The data START

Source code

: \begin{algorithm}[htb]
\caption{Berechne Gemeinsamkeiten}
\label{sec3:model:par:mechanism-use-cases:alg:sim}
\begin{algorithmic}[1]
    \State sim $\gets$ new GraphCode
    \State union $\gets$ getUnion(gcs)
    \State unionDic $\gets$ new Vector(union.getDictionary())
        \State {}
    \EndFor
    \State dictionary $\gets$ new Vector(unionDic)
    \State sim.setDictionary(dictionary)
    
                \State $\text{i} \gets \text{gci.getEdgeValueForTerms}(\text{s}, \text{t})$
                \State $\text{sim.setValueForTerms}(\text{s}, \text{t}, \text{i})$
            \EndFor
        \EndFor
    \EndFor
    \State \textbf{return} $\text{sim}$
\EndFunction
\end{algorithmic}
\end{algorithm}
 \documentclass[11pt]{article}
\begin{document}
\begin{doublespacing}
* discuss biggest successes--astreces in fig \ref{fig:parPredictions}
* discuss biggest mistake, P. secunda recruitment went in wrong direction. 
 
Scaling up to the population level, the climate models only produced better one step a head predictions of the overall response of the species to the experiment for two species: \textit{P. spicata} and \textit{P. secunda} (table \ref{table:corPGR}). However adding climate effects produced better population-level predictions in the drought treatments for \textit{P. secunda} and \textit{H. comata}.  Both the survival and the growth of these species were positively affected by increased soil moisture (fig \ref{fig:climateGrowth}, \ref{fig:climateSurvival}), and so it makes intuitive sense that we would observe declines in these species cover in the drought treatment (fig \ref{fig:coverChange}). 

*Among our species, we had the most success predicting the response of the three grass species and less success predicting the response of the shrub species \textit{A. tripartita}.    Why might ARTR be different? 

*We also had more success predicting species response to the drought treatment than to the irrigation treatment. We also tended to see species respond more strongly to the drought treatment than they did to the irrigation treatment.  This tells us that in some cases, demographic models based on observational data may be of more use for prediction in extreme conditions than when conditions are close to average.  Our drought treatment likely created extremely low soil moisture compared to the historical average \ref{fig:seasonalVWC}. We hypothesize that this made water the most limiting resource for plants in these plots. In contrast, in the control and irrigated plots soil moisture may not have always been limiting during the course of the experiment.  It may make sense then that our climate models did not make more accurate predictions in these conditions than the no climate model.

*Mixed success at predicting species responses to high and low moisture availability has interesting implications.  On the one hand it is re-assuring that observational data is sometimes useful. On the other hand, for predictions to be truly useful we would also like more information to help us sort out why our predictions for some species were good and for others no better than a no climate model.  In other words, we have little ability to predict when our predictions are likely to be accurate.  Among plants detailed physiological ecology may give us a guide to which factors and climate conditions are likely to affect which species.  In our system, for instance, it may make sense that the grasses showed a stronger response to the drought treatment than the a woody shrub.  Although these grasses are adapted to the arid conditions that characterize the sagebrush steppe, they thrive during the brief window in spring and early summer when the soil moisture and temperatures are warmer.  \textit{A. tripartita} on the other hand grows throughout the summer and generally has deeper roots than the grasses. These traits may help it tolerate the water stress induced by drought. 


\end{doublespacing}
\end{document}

The data END

#### [Instructions for the task]
Search the data above for the string "Among" and copy each line that has it.

#### [Response area]
*Among our species, we had the most success predicting the response of the three grass species and less success predicting the response of the shrub species \textit{A. tripartita}.    Why might ARTR be different? 
*Mixed success at predicting species responses to high and low moisture availability has interesting implications.  On the one hand it is re-assuring that observational data is sometimes useful. On the other hand, for predictions to be truly useful we would also like more information to help us sort out why our predictions for some species were good and for others no better than a no climate model.  In other words, we have little ability to predict when our predictions are likely to be accurate.  Among plants detailed physiological ecology may give us a guide to which factors and climate conditions are likely to affect which species.  In our system, for instance, it may make sense that the grasses showed a stronger response to the drought treatment than the a woody shrub.  Although these grasses are adapted to the arid conditions that characterize the sagebrush steppe, they thrive during the brief window in spring and early summer when the soil moisture and temperatures are warmer.  \textit{A. tripartita} on the other hand grows throughout the summer and generally has deeper roots than the grasses. These traits may help it tolerate the water stress induced by drought. 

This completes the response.